Like many alcoholics, the Faith Healer was charismatic and brutally bitter about life. When something moved through him to heal people he felt…sick about it…and he drank to cover his fear of what he did not understand.
The complexity of the character was exquisitely exposed by my favorite actor ten feet in front of my face. It was one of the best moments of my life, and I’ll never forget how my heart felt as I watched a master craftsman at the peak of his powers in the flesh.
My heart told me: You have this in you. Settle for no less. Watch and learn.
I did. I opened my heart all the way. I felt the kindred claim of mastery. I would not settle for less.
I never have.
The infinite complexity of the interpersonal dynamics of the characters woven by a playwright and brought to life by those who make it their life to embody art wove itself into my heart, filling the space of The Question.
Dazed with fulfillment, I waited behind the theater after the show and got to shake Ralph’s hand.
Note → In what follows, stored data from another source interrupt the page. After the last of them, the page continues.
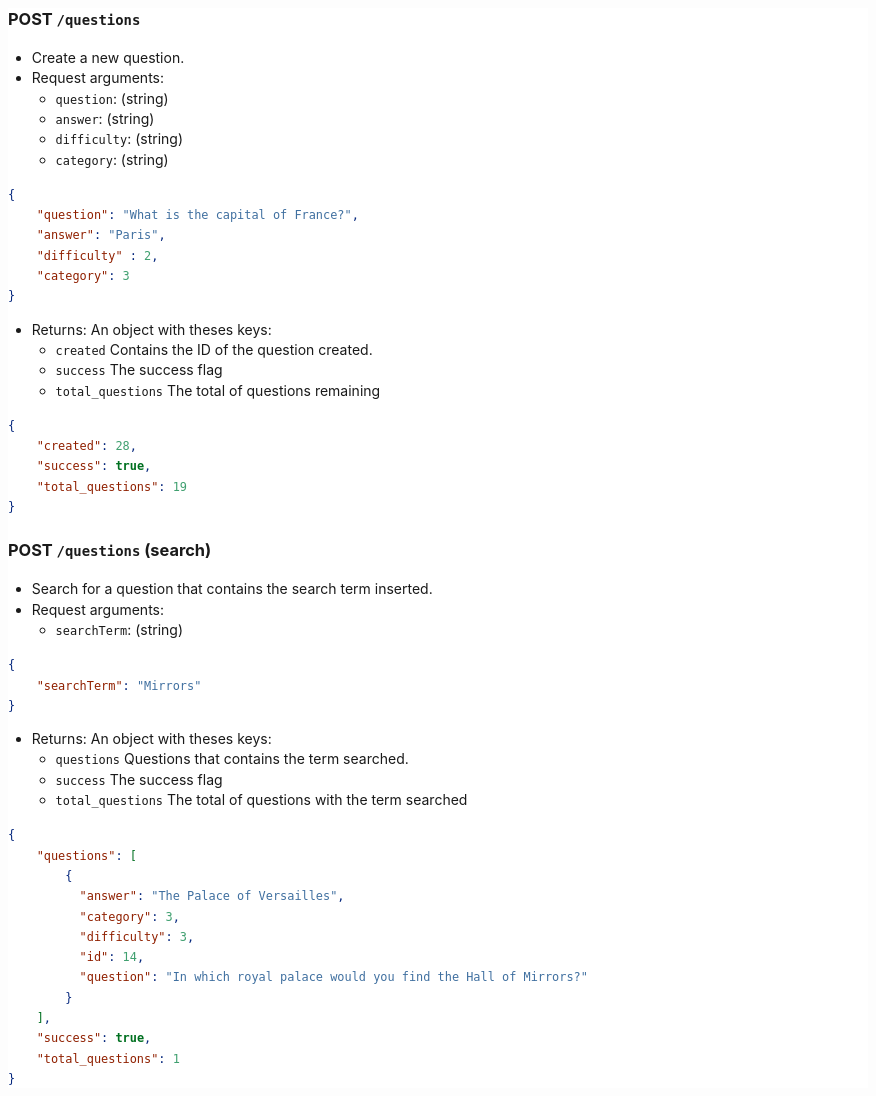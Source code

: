 ### POST `/questions`
* Create a new question.
* Request arguments:
    * `question`: (string)
    * `answer`: (string)
    * `difficulty`: (string)
    * `category`: (string)
    
```JSON
{
    "question": "What is the capital of France?",
    "answer": "Paris",
    "difficulty" : 2,
    "category": 3
}
```    
    
* Returns: An object with theses keys:
    * `created` Contains the ID of the question created.
    * `success` The success flag
    * `total_questions` The total of questions remaining 

```JSON
{
    "created": 28,
    "success": true,
    "total_questions": 19
}
```

### POST `/questions` (search)
* Search for a question that contains the search term inserted. 
* Request arguments:
    * `searchTerm`: (string)
    
```JSON
{
    "searchTerm": "Mirrors"
}
```    
    
* Returns: An object with theses keys:
    * `questions` Questions that contains the term searched.
    * `success` The success flag
    * `total_questions` The total of questions with the term searched 

```JSON
{
    "questions": [
        {
          "answer": "The Palace of Versailles",
          "category": 3,
          "difficulty": 3,
          "id": 14,
          "question": "In which royal palace would you find the Hall of Mirrors?"
        }
    ],
    "success": true,
    "total_questions": 1
}
```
In a dream I wandered the city streets, got a caricature of myself down by a street vendor and ended up hanging out dangerously with a stranger that night. But I made it out alive with confidence and calm. This was the experience that helped me answer The Question enough in the affirmative to make it through the rough rapids of the 20s as I did non-stop shadow work and healing to make way for the vision I had of my daughter.
But…it did not answer The Question.
Max did.
When Max made love to me that first time my whole body filled with light and I experienced a profound healing that has never dimmed. Now if I feel compelled to ask The Question, Max chuckles, offering:
Why don’t you hop on my cock and find out?
Yes Max. The answer to The Question is yes Max.



Always excellent
I think this is the best work of yours I have read (so far). I couldn’t look away. You are just SICK gifted!!!!